▶ _Work instruction_:
Only these lines are needed: the first line of the entries below through the line with "si hace falta.", each returned exactly.

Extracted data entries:
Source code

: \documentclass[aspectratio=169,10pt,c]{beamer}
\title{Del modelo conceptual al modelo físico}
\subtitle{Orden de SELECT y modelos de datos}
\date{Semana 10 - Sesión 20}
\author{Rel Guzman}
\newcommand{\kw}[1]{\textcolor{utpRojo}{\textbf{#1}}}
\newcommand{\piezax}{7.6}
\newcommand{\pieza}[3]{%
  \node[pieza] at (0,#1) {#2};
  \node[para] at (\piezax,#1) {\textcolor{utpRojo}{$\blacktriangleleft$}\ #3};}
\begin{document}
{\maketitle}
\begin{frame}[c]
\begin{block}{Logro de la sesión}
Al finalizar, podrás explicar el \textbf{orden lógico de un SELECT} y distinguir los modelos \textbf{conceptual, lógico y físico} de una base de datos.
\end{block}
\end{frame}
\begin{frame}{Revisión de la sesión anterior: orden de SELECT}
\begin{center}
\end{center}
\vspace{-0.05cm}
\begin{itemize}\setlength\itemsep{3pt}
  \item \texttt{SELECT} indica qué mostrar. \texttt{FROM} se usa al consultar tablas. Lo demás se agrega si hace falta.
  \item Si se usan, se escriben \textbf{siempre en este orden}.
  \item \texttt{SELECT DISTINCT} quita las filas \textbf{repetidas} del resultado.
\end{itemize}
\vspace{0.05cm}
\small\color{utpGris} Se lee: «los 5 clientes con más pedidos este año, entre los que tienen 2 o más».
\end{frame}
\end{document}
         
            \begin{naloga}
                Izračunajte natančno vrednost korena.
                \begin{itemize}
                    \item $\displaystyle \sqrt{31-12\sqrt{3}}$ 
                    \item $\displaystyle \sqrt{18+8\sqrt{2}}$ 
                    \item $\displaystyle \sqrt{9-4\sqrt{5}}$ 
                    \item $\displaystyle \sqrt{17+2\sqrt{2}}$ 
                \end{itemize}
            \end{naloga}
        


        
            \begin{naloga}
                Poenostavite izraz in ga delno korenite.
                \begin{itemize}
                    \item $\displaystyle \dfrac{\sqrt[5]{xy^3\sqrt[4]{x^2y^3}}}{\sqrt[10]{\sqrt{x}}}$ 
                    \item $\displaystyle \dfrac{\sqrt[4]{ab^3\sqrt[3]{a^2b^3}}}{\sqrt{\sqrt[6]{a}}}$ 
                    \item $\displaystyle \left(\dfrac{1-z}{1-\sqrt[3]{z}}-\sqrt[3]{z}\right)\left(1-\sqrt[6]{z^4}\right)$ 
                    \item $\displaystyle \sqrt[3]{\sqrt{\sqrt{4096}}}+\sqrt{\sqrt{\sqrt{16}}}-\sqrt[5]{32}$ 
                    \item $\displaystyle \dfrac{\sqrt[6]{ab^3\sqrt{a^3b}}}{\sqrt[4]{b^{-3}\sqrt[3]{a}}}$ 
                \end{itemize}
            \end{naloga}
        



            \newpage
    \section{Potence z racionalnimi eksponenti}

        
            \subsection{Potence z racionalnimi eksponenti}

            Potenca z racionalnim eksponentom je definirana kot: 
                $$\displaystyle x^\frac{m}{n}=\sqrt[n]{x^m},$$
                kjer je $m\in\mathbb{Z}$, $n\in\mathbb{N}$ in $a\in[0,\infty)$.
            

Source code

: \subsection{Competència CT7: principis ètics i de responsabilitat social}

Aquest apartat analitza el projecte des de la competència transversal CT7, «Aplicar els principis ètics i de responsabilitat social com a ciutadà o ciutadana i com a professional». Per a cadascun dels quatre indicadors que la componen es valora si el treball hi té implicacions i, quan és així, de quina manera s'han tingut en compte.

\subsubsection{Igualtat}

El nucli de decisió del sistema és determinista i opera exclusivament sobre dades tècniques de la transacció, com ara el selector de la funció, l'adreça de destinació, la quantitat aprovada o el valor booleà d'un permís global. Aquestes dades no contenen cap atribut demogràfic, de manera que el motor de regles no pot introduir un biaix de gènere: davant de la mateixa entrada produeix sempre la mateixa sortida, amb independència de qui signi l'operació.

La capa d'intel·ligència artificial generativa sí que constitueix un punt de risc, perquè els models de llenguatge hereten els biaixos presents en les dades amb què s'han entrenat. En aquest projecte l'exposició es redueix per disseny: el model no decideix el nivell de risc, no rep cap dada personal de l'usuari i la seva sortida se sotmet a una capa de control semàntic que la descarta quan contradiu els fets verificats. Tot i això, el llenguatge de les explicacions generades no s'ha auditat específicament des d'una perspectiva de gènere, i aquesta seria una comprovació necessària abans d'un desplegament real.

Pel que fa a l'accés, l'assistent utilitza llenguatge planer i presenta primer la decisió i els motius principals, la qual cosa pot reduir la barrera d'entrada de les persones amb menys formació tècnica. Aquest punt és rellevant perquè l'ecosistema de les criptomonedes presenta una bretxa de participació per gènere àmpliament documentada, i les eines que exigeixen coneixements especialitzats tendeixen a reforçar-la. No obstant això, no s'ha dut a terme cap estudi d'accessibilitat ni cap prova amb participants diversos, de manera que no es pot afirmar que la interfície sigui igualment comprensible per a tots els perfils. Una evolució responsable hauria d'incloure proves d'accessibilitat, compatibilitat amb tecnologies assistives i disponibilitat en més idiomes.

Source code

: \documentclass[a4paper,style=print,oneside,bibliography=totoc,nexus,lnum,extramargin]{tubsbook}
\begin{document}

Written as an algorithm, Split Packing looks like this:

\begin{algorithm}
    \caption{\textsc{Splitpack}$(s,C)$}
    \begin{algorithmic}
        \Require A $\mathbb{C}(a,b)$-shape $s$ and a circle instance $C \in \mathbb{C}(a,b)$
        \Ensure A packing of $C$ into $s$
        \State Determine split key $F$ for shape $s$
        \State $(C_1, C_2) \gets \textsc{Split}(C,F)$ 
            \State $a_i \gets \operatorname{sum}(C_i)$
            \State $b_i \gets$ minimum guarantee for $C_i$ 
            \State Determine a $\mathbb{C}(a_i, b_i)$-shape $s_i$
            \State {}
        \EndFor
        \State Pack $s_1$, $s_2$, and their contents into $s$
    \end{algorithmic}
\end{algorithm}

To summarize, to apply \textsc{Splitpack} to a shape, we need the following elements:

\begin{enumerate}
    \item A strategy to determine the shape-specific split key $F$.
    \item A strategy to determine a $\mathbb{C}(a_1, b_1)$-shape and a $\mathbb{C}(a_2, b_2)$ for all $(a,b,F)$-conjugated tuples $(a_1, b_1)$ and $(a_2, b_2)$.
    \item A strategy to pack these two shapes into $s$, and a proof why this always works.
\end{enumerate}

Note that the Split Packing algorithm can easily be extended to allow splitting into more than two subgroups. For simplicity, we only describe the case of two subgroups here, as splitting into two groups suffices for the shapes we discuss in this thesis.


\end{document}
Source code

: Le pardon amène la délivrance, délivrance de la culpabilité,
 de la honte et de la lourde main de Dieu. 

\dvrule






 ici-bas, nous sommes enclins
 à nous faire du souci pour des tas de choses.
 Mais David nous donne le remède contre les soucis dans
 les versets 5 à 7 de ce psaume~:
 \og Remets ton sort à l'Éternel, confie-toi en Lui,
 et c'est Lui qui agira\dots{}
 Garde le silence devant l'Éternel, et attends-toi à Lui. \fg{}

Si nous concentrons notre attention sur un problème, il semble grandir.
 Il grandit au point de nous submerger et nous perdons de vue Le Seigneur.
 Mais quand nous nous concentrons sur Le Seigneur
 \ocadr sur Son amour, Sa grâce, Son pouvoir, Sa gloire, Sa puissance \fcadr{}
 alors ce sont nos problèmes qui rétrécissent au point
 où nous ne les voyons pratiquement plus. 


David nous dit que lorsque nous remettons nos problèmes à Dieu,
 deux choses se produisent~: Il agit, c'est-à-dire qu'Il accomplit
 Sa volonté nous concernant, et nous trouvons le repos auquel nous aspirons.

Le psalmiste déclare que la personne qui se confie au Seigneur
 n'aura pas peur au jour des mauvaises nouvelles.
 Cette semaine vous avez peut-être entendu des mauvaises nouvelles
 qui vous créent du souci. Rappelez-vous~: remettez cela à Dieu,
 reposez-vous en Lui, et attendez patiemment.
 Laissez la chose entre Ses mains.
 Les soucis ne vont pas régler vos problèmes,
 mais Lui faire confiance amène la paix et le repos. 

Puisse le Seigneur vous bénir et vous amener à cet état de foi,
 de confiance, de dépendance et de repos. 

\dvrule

▶ _Response below_:
Source code

: \documentclass[aspectratio=169,10pt,c]{beamer}
\title{Del modelo conceptual al modelo físico}
\subtitle{Orden de SELECT y modelos de datos}
\date{Semana 10 - Sesión 20}
\author{Rel Guzman}
\newcommand{\kw}[1]{\textcolor{utpRojo}{\textbf{#1}}}
\newcommand{\piezax}{7.6}
\newcommand{\pieza}[3]{%
  \node[pieza] at (0,#1) {#2};
  \node[para] at (\piezax,#1) {\textcolor{utpRojo}{$\blacktriangleleft$}\ #3};}
\begin{document}
{\maketitle}
\begin{frame}[c]
\begin{block}{Logro de la sesión}
Al finalizar, podrás explicar el \textbf{orden lógico de un SELECT} y distinguir los modelos \textbf{conceptual, lógico y físico} de una base de datos.
\end{block}
\end{frame}
\begin{frame}{Revisión de la sesión anterior: orden de SELECT}
\begin{center}
\end{center}
\vspace{-0.05cm}
\begin{itemize}\setlength\itemsep{3pt}
  \item \texttt{SELECT} indica qué mostrar. \texttt{FROM} se usa al consultar tablas. Lo demás se agrega si hace falta.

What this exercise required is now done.